[dmd-internals] Oldest five bugs

Leandro Lucarella luca at llucax.com.ar
Wed Jan 18 15:34:56 PST 2012


Jason House, el 18 de enero a las 17:34 me escribiste:
> On Jan 18, 2012, at 4:48 PM, Andrei Alexandrescu <andrei at erdani.com> wrote:
> 
> > On 1/18/12 3:41 PM, Don Clugston wrote:
> >> From 5 years 8 months to 5 years 6 months. I don't think we get much
> >> leverage from that.
> > 
> > We must start somewhere, and with time the "de-aging" process will accelerate. Without giving old bugs due process, we undermine people's confidence that we're thorough and that every bug will be ultimately looked at.
> > 
> >> We don't have the resources to improve either the number of open bugs,
> >> or the age of the oldest bug, by enough that anybody would care.
> >> By contrast...
> >> 
> >> REGRESSIONS.
> > 
> > I agree regressions are important.

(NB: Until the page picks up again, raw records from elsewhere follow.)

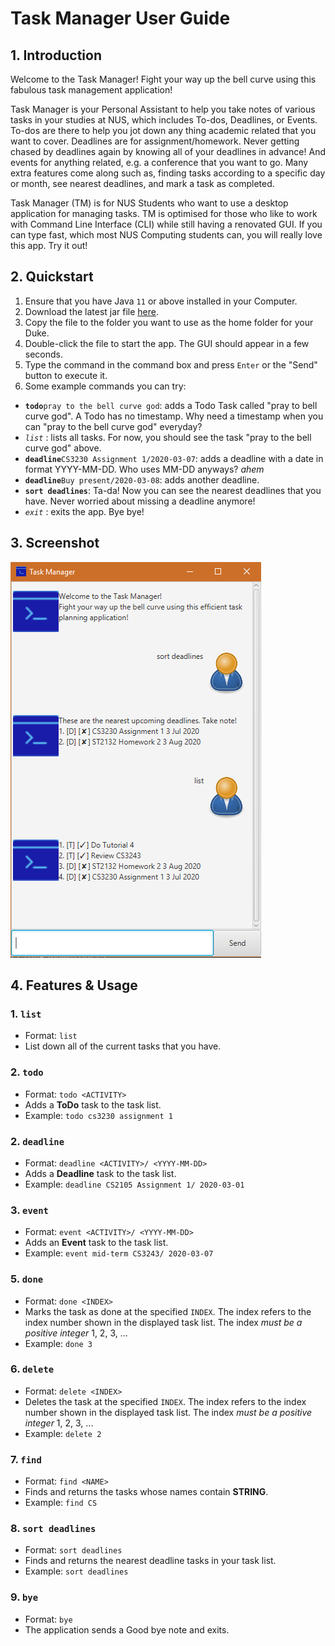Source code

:# Task Manager User Guide

## 1. Introduction
Welcome to the Task Manager! Fight your way up the bell curve using this fabulous task management application!

Task Manager is your Personal Assistant to help you take notes of various tasks in your studies at NUS,
which includes To-dos, Deadlines, or Events. To-dos are there to help you jot down any thing 
academic related that you want to cover. Deadlines are for assignment/homework. Never getting chased
by deadlines again by knowing all of your deadlines in advance! And events for anything related,
e.g. a conference that you want to go. Many extra features come along such as, finding tasks
according to a specific day or month, see nearest deadlines, and mark a task as completed.
 
Task Manager (TM) is for NUS Students who want to use a desktop application for managing tasks.
TM is optimised for those who like to work with Command Line Interface (CLI) while still having
a renovated GUI. If you can type fast, which most NUS Computing students can, you will
really love this app. Try it out!

## 2. Quickstart
1. Ensure that you have Java `11` or above installed in your Computer.
2. Download the latest jar file [here](https://github.com/dinhnhobao/duke/releases/tag/v0.2).
3. Copy the file to the folder you want to use as the home folder for your Duke.
4. Double-click the file to start the app. The GUI should appear in a few seconds.
5. Type the command in the command box and press `Enter` or the "Send" button to execute it.
6. Some example commands you can try:
* **`todo`**`pray to the bell curve god`: adds a Todo Task called "pray to bell curve god". A Todo has no timestamp.
Why need a timestamp when you can "pray to the bell curve god" everyday?
* *`list`* : lists all tasks. For now, you should see the task "pray to the bell curve god" above.
* **`deadline`**`CS3230 Assignment 1/2020-03-07`: adds a deadline with a date in format YYYY-MM-DD. Who uses
MM-DD anyways? *ahem*
* **`deadline`**`Buy present/2020-03-08`: adds another deadline.
* **`sort deadlines`**: Ta-da! Now you can see the nearest deadlines that you have. Never worried about
missing a deadline anymore!
* *`exit`* : exits the app. Bye bye!

## 3. Screenshot
![Screenshot of Ui](Ui.png)

## 4. Features & Usage

### 1. `list`
* Format: `list`
* List down all of the current tasks that you have.

### 2. `todo` 
* Format: `todo <ACTIVITY>`
* Adds a **ToDo** task to the task list.
* Example: `todo cs3230 assignment 1`

### 2. `deadline`
* Format: `deadline <ACTIVITY>/ <YYYY-MM-DD>`
* Adds a **Deadline** task to the task list.
* Example: `deadline CS2105 Assignment 1/ 2020-03-01`

### 3. `event`
* Format: `event <ACTIVITY>/ <YYYY-MM-DD>`
* Adds an **Event** task to the task list.
* Example: `event mid-term CS3243/ 2020-03-07`

### 5. `done`
* Format: `done <INDEX>`
* Marks the task as done at the specified `INDEX`. The index refers to the index number shown in the displayed task list. The index *must be a positive integer* 1, 2, 3, ...
* Example: `done 3`

### 6. `delete`
* Format: `delete <INDEX>`
* Deletes the task at the specified `INDEX`. The index refers to the index number shown in the displayed task list. The index *must be a positive integer* 1, 2, 3, ...
* Example: `delete 2`

### 7. `find`
* Format: `find <NAME>`
* Finds and returns the tasks whose names contain **STRING**.
* Example: `find CS`

### 8. `sort deadlines`
* Format: `sort deadlines`
* Finds and returns the nearest deadline tasks in your task list.
* Example: `sort deadlines`

### 9. `bye`
* Format: `bye`
* The application sends a Good bye note and exits.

But we shouldn't frame things as
> > "either we look at older bugs or fix regressions". I think each
> > release should pay attention to both.
> 
> I agree with Andrei. As D fights to gain popularity, it will be
> evaluated by a variety of somewhat arbitrary metrics by people
> deciding if they should take the D plunge.
> 
> People will definitely look at how quickly bugs get closed. For a new
> language with a recent uptick in community involvement, 6 year old
> bugs are definitely embarrassing.

If people don't "experience" bugs they will not even look at the age of
bugs, they will not even look at the bug tracker! How many times did you
checked the bug from other languages? I use GCC and Python on a daily
basis for years now, and I think I might had a look in their bug
trackers about 2 or 3 times in that time frame. With D I look at it this
many times per month maybe. That's not because I like to see how old
bugs are, but because I get bit by bugs. That are the bugs that should
be fixed first.

> Just like the "no new regressions" policy, a "no bugs more than
> 5 years old" policy might be good too. Having recent updates to old
> bugs by core people would definitely blunt some of it.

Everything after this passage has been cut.